Oct
16
2012

Speaking Spanish is a Personal Matter

Posted by:  |  Category: Daily Blog

18

bilingual conversations, bilingualism

I grew up in a community where Spanish and English were spoken simultaneously. My parents were definitely Spanish-dominant in their fluency and identity as Mexican immigrants. Most of their friends spoke Spanish and were from Spanish speaking countries. As a child I had to learn which of our guests primarily spoke Spanish, which often times were also the ones I gave a kiss on the cheek instead of a handshake. I lived in a bilingual and bicultural environment, but with that came moments where I had to decipher whether to use Spanish or English. Many times I was slightly relieved to be able to speak English because I had, what many would call, a pocha version of Spanish fluency.

I distinctly remember the first time I saw my abuelita smoking. I yelled across the room in astonishment, “Abuelita tu smokas!” My family laughed and at the time it seemed like their laughter echoed throughout the house. I forgot about my feeling of astonishment and felt ashamed, ashamed to not now how to speak their Spanish.  It was about that time where I dreaded having to speak that other language to some of our monolingual Spanish-speaking guests or community members. It was about that time where sticking to one language became a strategy for me. I would remind myself that so-and-so only spoke or preferred Spanish, but with so-and-so English was okay.

These experiences have shaped the way I relate to being bilingual today. They relate to the ways I have decided to raise my daughter with multiple languages. Specifically, they relate to the ways I decide to communicate in Spanish or English with people in my life. With Sabrina, Spanish plays a very intimate role. Spanish is the language my mother used with me so in many ways the words flow naturally out of my mouth when I am interacting with my baby. I use Spanish freely to communicate with community members who I know are Spanish dominant in their proficiency. I have a really hard time speaking in Spanish to individuals who learned it while studying/working abroad or in school. I have a really hard time communicating with people who learned it because they love Spanish or languages. Speaking Spanish to me wasn’t a choice; it is a language I was born with.

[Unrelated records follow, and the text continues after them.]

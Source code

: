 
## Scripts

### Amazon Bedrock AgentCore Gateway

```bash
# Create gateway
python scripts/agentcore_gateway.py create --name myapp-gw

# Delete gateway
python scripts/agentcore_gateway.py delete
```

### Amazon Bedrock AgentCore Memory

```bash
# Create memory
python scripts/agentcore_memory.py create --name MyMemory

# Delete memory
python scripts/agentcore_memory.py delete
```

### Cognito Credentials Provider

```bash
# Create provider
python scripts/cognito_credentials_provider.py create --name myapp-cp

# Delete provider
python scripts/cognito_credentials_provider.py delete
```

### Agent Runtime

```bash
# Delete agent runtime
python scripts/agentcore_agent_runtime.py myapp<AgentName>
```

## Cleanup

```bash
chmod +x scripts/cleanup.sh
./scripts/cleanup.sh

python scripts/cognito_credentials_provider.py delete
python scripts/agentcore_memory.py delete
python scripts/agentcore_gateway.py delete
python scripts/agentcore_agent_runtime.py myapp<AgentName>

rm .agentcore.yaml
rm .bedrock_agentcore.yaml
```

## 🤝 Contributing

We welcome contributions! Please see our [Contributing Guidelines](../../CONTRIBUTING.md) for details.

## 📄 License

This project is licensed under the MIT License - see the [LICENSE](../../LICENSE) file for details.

When those individuals communicate with me in Spanish I find it to be an invasion of privacy. There is a clear distance between as — as acquaintance, as colleague, as a stranger-— and they have crossed that line. They don’t fit into my category as — guest, family member, or intimate friend. I revert to the uncomfortable tendencies toward languages and social situations as a child and cannot help but respond strictly in English. All the while hoping that they realize English is our established mode of communication and that Spanish is reserved for intimate relationships.

I have been thinking about why I choose to speak in Spanish to certain people but not to others. This has led me to question my own proficiency in Spanish because I feel uncomfortable speaking it in certain contexts, but what I have come to realize is that communicating in Spanish to me is very personal. I speak it well. I just prefer to share that intimate language I have history with, all of it connected to very special people in my life, rather than use it as if it were a skill I learned studying abroad or in school. It’s much more than that to me. It defines every fiber of my identity.